SUPR
Robust ML via Signal Space Representations
Dnr:

NAISS 2024/22-1101

Type:

NAISS Small Compute

Principal Investigator:

Ragnar Thobaben

Affiliation:

Kungliga Tekniska högskolan

Start Date:

2024-09-01

End Date:

2025-09-01

Primary Classification:

20205: Signal Processing

Webpage:

Allocation

Abstract

Machine learning and AI are quickly becoming ubiquitous, and yet the development of learning algorithms is often based on heuristics and empirically investigated best practices. Moreover, we often lack theory to explain the algorithms’ properties and performance, which makes designing and optimising the algorithms challenging. Recent attempts at explaining learning algorithms has included the inductive bias, induced either implicitly or explicitly, by optimisers, architecture, and loss functions. In NAISS project 2023/22-844, we induced an explicit inductive bias on the signal space representations. The project utilised well-developed tools from communication theory and related fields, which enabled mathematical analysis. In this project, we aim to extend this line of work from supervised learning to a wider range of topics in representation learning. Of particular interest is to investigate the effect of semantics in the data, as well as other intersections between communication theory, as well as signal processing and information theory, with representation learning.

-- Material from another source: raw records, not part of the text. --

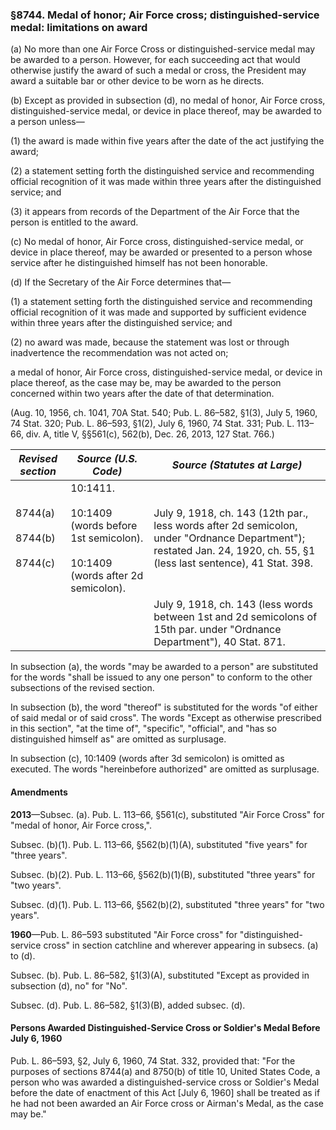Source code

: ### §8744. Medal of honor; Air Force cross; distinguished-service medal: limitations on award ###

(a) No more than one Air Force Cross or distinguished-service medal may be awarded to a person. However, for each succeeding act that would otherwise justify the award of such a medal or cross, the President may award a suitable bar or other device to be worn as he directs.

(b) Except as provided in subsection (d), no medal of honor, Air Force cross, distinguished-service medal, or device in place thereof, may be awarded to a person unless—

(1) the award is made within five years after the date of the act justifying the award;

(2) a statement setting forth the distinguished service and recommending official recognition of it was made within three years after the distinguished service; and

(3) it appears from records of the Department of the Air Force that the person is entitled to the award.

(c) No medal of honor, Air Force cross, distinguished-service medal, or device in place thereof, may be awarded or presented to a person whose service after he distinguished himself has not been honorable.

(d) If the Secretary of the Air Force determines that—

(1) a statement setting forth the distinguished service and recommending official recognition of it was made and supported by sufficient evidence within three years after the distinguished service; and

(2) no award was made, because the statement was lost or through inadvertence the recommendation was not acted on;

a medal of honor, Air Force cross, distinguished-service medal, or device in place thereof, as the case may be, may be awarded to the person concerned within two years after the date of that determination.

(Aug. 10, 1956, ch. 1041, 70A Stat. 540; Pub. L. 86–582, §1(3), July 5, 1960, 74 Stat. 320; Pub. L. 86–593, §1(2), July 6, 1960, 74 Stat. 331; Pub. L. 113–66, div. A, title V, §§561(c), 562(b), Dec. 26, 2013, 127 Stat. 766.)

|            *Revised section*            |                                        *Source (U.S. Code)*                                        |                                                                    *Source (Statutes at Large)*                                                                     |
|-----------------------------------------|----------------------------------------------------------------------------------------------------|---------------------------------------------------------------------------------------------------------------------------------------------------------------------|
|8744(a)<br/><br/>8744(b)<br/><br/>8744(c)|10:1411.<br/><br/>10:1409 (words before 1st semicolon).<br/><br/>10:1409 (words after 2d semicolon).|July 9, 1918, ch. 143 (12th par., less words after 2d semicolon, under "Ordnance Department"); restated Jan. 24, 1920, ch. 55, §1 (less last sentence), 41 Stat. 398.|
|                                         |                                                                                                    |                      July 9, 1918, ch. 143 (less words between 1st and 2d semicolons of 15th par. under "Ordnance Department"), 40 Stat. 871.                       |

In subsection (a), the words "may be awarded to a person" are substituted for the words "shall be issued to any one person" to conform to the other subsections of the revised section.

In subsection (b), the word "thereof" is substituted for the words "of either of said medal or of said cross". The words "Except as otherwise prescribed in this section", "at the time of", "specific", "official", and "has so distinguished himself as" are omitted as surplusage.

In subsection (c), 10:1409 (words after 3d semicolon) is omitted as executed. The words "hereinbefore authorized" are omitted as surplusage.

#### Amendments ####

**2013**—Subsec. (a). Pub. L. 113–66, §561(c), substituted "Air Force Cross" for "medal of honor, Air Force cross,".

Subsec. (b)(1). Pub. L. 113–66, §562(b)(1)(A), substituted "five years" for "three years".

Subsec. (b)(2). Pub. L. 113–66, §562(b)(1)(B), substituted "three years" for "two years".

Subsec. (d)(1). Pub. L. 113–66, §562(b)(2), substituted "three years" for "two years".

**1960**—Pub. L. 86–593 substituted "Air Force cross" for "distinguished-service cross" in section catchline and wherever appearing in subsecs. (a) to (d).

Subsec. (b). Pub. L. 86–582, §1(3)(A), substituted "Except as provided in subsection (d), no" for "No".

Subsec. (d). Pub. L. 86–582, §1(3)(B), added subsec. (d).

#### Persons Awarded Distinguished-Service Cross or Soldier's Medal Before July 6, 1960 ####

Pub. L. 86–593, §2, July 6, 1960, 74 Stat. 332, provided that: "For the purposes of sections 8744(a) and 8750(b) of title 10, United States Code, a person who was awarded a distinguished-service cross or Soldier's Medal before the date of enactment of this Act [July 6, 1960] shall be treated as if he had not been awarded an Air Force cross or Airman's Medal, as the case may be."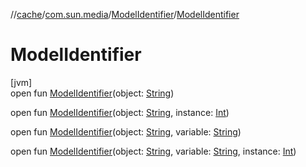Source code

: //[cache](../../../index.md)/[com.sun.media](../index.md)/[ModelIdentifier](index.md)/[ModelIdentifier](-model-identifier.md)

# ModelIdentifier

[jvm]\
open fun [ModelIdentifier](-model-identifier.md)(object: [String](https://docs.oracle.com/javase/8/docs/api/java/lang/String.html))

open fun [ModelIdentifier](-model-identifier.md)(object: [String](https://docs.oracle.com/javase/8/docs/api/java/lang/String.html), instance: [Int](https://kotlinlang.org/api/latest/jvm/stdlib/kotlin/-int/index.html))

open fun [ModelIdentifier](-model-identifier.md)(object: [String](https://docs.oracle.com/javase/8/docs/api/java/lang/String.html), variable: [String](https://docs.oracle.com/javase/8/docs/api/java/lang/String.html))

open fun [ModelIdentifier](-model-identifier.md)(object: [String](https://docs.oracle.com/javase/8/docs/api/java/lang/String.html), variable: [String](https://docs.oracle.com/javase/8/docs/api/java/lang/String.html), instance: [Int](https://kotlinlang.org/api/latest/jvm/stdlib/kotlin/-int/index.html))
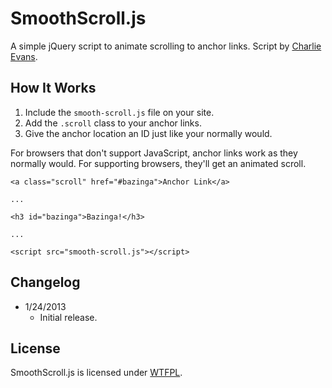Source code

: # SmoothScroll.js
A simple jQuery script to animate scrolling to anchor links. Script by [Charlie Evans](http://www.sycha.com/jquery-smooth-scrolling-internal-anchor-links).

## How It Works
1. Include the `smooth-scroll.js` file on your site.
2. Add the `.scroll` class to your anchor links.
3. Give the anchor location an ID just like your normally would.

For browsers that don't support JavaScript, anchor links work as they normally would. For supporting browsers, they'll get an animated scroll.

    <a class="scroll" href="#bazinga">Anchor Link</a>

    ...

    <h3 id="bazinga">Bazinga!</h3>

    ...

    <script src="smooth-scroll.js"></script>


## Changelog
* 1/24/2013
  * Initial release.

## License
SmoothScroll.js is licensed under [WTFPL](http://www.wtfpl.net/).
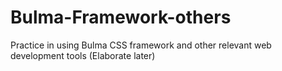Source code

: # Bulma-Framework-others
Practice in using Bulma CSS framework and other relevant web development tools (Elaborate later)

As pointed out in our activity report, the resource allocation in our previous NAISS project 2023/22-844 was too small for handling some of the state-of-the-art benchmarks in machine learning. Therefore, to validate all proposed schemes on the current state-of-the-art benchmark tasks, we want to use larger datasets which are common in the literature. For this aim, GPUs will be important. This proposal is related to Vetenskapsrådet’s project VR-2021-05266, and extends on NAISS project 2023/22-844.